_What you are asked to do_
Set down the entries below once more, precisely as they stand.
### Record excerpts ###
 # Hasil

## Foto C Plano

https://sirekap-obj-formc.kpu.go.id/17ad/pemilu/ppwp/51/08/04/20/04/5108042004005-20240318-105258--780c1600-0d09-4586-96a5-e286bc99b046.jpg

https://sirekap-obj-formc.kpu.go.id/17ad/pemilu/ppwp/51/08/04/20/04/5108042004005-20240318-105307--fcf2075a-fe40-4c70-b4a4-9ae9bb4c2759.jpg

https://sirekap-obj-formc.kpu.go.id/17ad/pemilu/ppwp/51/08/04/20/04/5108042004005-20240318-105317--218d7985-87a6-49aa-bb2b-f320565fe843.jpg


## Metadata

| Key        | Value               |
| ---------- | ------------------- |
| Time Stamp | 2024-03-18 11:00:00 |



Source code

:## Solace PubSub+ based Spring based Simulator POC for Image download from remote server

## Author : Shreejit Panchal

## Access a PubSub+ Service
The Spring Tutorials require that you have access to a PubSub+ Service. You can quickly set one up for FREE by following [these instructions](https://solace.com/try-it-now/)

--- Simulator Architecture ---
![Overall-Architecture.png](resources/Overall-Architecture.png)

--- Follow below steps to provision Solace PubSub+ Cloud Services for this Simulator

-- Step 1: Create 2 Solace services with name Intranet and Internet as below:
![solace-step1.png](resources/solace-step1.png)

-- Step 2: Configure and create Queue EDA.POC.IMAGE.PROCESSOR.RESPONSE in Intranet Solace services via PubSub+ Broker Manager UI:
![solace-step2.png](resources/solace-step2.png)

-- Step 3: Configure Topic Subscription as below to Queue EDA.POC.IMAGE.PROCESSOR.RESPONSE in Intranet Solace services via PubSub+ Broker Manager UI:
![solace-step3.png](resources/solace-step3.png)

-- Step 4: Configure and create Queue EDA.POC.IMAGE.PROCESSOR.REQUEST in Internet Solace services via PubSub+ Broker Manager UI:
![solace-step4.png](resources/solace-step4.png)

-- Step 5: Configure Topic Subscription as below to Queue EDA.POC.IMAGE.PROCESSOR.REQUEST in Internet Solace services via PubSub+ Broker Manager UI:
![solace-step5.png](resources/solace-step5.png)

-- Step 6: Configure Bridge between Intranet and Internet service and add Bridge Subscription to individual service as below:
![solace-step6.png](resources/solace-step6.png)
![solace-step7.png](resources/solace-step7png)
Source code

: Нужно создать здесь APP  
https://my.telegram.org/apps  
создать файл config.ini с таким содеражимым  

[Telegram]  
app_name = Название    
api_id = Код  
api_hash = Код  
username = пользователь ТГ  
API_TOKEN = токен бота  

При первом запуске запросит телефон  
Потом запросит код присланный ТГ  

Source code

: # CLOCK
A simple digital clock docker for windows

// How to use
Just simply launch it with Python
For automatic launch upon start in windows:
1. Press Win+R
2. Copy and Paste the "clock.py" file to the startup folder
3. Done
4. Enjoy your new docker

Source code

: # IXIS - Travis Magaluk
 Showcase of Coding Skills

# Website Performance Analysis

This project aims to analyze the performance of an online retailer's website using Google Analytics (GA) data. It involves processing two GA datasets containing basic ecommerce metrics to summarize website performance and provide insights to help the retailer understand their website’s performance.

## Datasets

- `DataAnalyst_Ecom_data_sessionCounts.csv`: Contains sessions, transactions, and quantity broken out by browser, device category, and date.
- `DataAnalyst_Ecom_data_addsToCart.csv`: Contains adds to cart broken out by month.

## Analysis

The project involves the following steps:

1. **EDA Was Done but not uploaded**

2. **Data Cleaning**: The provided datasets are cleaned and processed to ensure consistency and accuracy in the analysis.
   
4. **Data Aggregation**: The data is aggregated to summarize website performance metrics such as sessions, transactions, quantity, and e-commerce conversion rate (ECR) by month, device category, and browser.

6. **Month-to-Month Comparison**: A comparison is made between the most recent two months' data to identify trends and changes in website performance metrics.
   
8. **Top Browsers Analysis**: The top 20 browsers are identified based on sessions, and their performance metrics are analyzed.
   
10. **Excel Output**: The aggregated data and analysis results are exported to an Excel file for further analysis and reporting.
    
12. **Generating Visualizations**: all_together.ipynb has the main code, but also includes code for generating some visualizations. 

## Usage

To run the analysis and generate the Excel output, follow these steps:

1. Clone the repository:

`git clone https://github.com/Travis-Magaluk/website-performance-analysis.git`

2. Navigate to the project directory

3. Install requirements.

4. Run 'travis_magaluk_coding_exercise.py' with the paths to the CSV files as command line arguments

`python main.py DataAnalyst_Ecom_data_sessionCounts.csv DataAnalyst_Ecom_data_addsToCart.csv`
###
_Written answer_
 # Hasil

## Foto C Plano

https://sirekap-obj-formc.kpu.go.id/17ad/pemilu/ppwp/51/08/04/20/04/5108042004005-20240318-105258--780c1600-0d09-4586-96a5-e286bc99b046.jpg

https://sirekap-obj-formc.kpu.go.id/17ad/pemilu/ppwp/51/08/04/20/04/5108042004005-20240318-105307--fcf2075a-fe40-4c70-b4a4-9ae9bb4c2759.jpg

https://sirekap-obj-formc.kpu.go.id/17ad/pemilu/ppwp/51/08/04/20/04/5108042004005-20240318-105317--218d7985-87a6-49aa-bb2b-f320565fe843.jpg


## Metadata

| Key        | Value               |
| ---------- | ------------------- |
| Time Stamp | 2024-03-18 11:00:00 |



Source code

:## Solace PubSub+ based Spring based Simulator POC for Image download from remote server

## Author : Shreejit Panchal

## Access a PubSub+ Service
The Spring Tutorials require that you have access to a PubSub+ Service. You can quickly set one up for FREE by following [these instructions](https://solace.com/try-it-now/)

--- Simulator Architecture ---
![Overall-Architecture.png](resources/Overall-Architecture.png)

--- Follow below steps to provision Solace PubSub+ Cloud Services for this Simulator

-- Step 1: Create 2 Solace services with name Intranet and Internet as below:
![solace-step1.png](resources/solace-step1.png)

-- Step 2: Configure and create Queue EDA.POC.IMAGE.PROCESSOR.RESPONSE in Intranet Solace services via PubSub+ Broker Manager UI:
![solace-step2.png](resources/solace-step2.png)

-- Step 3: Configure Topic Subscription as below to Queue EDA.POC.IMAGE.PROCESSOR.RESPONSE in Intranet Solace services via PubSub+ Broker Manager UI:
![solace-step3.png](resources/solace-step3.png)

-- Step 4: Configure and create Queue EDA.POC.IMAGE.PROCESSOR.REQUEST in Internet Solace services via PubSub+ Broker Manager UI:
![solace-step4.png](resources/solace-step4.png)

-- Step 5: Configure Topic Subscription as below to Queue EDA.POC.IMAGE.PROCESSOR.REQUEST in Internet Solace services via PubSub+ Broker Manager UI:
![solace-step5.png](resources/solace-step5.png)

-- Step 6: Configure Bridge between Intranet and Internet service and add Bridge Subscription to individual service as below:
![solace-step6.png](resources/solace-step6.png)
![solace-step7.png](resources/solace-step7png)
Source code

: Нужно создать здесь APP  
https://my.telegram.org/apps  
создать файл config.ini с таким содеражимым  

[Telegram]  
app_name = Название    
api_id = Код  
api_hash = Код  
username = пользователь ТГ  
API_TOKEN = токен бота  

При первом запуске запросит телефон  
Потом запросит код присланный ТГ  

Source code

: # CLOCK
A simple digital clock docker for windows

// How to use
Just simply launch it with Python
For automatic launch upon start in windows:
1. Press Win+R
2. Copy and Paste the "clock.py" file to the startup folder
3. Done
4. Enjoy your new docker

Source code

: # IXIS - Travis Magaluk
 Showcase of Coding Skills

# Website Performance Analysis

This project aims to analyze the performance of an online retailer's website using Google Analytics (GA) data. It involves processing two GA datasets containing basic ecommerce metrics to summarize website performance and provide insights to help the retailer understand their website’s performance.

## Datasets

- `DataAnalyst_Ecom_data_sessionCounts.csv`: Contains sessions, transactions, and quantity broken out by browser, device category, and date.
- `DataAnalyst_Ecom_data_addsToCart.csv`: Contains adds to cart broken out by month.

## Analysis

The project involves the following steps:

1. **EDA Was Done but not uploaded**

2. **Data Cleaning**: The provided datasets are cleaned and processed to ensure consistency and accuracy in the analysis.
   
4. **Data Aggregation**: The data is aggregated to summarize website performance metrics such as sessions, transactions, quantity, and e-commerce conversion rate (ECR) by month, device category, and browser.

6. **Month-to-Month Comparison**: A comparison is made between the most recent two months' data to identify trends and changes in website performance metrics.
   
8. **Top Browsers Analysis**: The top 20 browsers are identified based on sessions, and their performance metrics are analyzed.
   
10. **Excel Output**: The aggregated data and analysis results are exported to an Excel file for further analysis and reporting.
    
12. **Generating Visualizations**: all_together.ipynb has the main code, but also includes code for generating some visualizations. 

## Usage

To run the analysis and generate the Excel output, follow these steps:

1. Clone the repository:

`git clone https://github.com/Travis-Magaluk/website-performance-analysis.git`

2. Navigate to the project directory

3. Install requirements.

4. Run 'travis_magaluk_coding_exercise.py' with the paths to the CSV files as command line arguments

`python main.py DataAnalyst_Ecom_data_sessionCounts.csv DataAnalyst_Ecom_data_addsToCart.csv`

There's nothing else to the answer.